The value of transcript data mining. The JSONL transcripts that Claude Code leaves behind are a treasure trove of usage patterns. Which tools you use most, which agents you call, average turns per session. Analyzing this data lets you objectively observe your own AI coding habits.

The ability to decide "what to build." As AI dramatically increases implementation speed, the bottleneck has shifted from "how fast can you code" to "how well can you decide what to build." The gamification idea, log scale choice, and retro theme — these decisions shaped the project's character, and they were in a domain that couldn't be delegated to AI.

Wrapping Up

The thought that came up most while building ccfg was this:

AI is a better pencil. Even when the pencil improves, it's still the person who decides what to draw. But what used to take days to sketch now takes just hours.
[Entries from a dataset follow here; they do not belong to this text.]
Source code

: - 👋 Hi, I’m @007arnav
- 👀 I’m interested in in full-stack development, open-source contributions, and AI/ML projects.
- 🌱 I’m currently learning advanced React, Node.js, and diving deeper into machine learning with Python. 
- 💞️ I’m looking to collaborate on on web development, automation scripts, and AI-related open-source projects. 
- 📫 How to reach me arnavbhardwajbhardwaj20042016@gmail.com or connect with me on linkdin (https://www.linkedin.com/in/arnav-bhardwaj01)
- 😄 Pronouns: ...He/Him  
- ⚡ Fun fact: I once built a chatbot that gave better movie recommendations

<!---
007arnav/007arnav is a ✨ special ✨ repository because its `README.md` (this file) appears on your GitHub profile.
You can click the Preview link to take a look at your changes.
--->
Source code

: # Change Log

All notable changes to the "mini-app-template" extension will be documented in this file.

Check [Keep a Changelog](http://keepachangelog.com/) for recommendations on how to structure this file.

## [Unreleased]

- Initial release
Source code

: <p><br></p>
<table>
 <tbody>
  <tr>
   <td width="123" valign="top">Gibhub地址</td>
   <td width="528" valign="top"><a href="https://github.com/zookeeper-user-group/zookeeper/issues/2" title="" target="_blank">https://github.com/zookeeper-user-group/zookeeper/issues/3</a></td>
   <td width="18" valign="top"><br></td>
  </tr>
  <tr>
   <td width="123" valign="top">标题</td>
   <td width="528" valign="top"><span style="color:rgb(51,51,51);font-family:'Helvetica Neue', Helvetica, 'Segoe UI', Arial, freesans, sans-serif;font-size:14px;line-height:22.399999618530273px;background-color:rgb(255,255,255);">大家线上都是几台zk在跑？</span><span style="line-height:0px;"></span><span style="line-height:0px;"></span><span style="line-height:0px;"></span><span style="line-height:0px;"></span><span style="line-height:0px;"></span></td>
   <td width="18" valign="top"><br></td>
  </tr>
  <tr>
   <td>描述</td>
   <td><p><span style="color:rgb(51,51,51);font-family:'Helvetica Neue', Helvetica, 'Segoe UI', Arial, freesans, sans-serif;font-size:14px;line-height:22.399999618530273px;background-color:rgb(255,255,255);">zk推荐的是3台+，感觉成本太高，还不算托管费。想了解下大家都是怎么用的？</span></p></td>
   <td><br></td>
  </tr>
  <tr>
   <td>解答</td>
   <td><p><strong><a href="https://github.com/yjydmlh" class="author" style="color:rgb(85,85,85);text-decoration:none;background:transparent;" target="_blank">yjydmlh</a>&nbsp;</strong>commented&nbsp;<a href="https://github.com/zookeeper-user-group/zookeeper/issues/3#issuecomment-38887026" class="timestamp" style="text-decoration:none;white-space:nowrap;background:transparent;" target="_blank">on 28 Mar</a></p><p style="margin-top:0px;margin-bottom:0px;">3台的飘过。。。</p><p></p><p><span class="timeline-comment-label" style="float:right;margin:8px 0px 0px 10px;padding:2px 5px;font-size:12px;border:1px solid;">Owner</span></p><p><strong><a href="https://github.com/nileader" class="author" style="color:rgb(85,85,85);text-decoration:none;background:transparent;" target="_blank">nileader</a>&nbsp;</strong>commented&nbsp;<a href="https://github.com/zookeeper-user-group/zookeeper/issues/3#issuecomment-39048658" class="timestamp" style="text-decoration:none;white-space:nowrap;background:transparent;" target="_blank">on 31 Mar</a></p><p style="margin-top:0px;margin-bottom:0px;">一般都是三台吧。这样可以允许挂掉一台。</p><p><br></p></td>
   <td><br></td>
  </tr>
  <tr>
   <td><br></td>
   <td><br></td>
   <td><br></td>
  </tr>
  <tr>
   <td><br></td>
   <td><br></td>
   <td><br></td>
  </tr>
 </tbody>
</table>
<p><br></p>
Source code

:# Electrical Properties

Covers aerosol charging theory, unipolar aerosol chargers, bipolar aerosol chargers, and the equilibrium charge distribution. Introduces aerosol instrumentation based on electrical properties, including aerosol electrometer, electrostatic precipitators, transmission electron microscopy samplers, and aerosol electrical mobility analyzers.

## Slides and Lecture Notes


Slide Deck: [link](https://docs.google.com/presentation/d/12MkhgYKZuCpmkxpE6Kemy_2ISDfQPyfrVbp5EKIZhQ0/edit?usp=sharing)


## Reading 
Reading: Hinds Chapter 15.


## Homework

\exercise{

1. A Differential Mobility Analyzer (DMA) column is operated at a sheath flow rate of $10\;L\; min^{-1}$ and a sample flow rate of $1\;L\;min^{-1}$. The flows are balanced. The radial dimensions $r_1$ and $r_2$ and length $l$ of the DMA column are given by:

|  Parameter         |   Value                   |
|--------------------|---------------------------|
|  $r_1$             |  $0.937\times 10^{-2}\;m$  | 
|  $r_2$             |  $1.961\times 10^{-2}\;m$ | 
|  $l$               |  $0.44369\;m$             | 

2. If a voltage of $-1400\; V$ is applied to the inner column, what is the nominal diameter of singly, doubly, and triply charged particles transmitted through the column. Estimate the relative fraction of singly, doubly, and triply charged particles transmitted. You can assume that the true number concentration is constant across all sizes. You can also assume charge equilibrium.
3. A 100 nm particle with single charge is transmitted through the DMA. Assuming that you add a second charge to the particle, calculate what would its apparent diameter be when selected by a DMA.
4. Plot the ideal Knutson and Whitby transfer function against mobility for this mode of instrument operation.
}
You can try more, fail faster, and learn faster.

ccfg will be released as open source soon. If you're a Claude Code user, you'll be able to enjoy visualizing your own usage patterns.

One last thing — build your own tools. Using tools others have made well is important, but building tools tailored to your own workflow deepens your understanding of development itself. In an era where AI helps with implementation, all you need is an idea.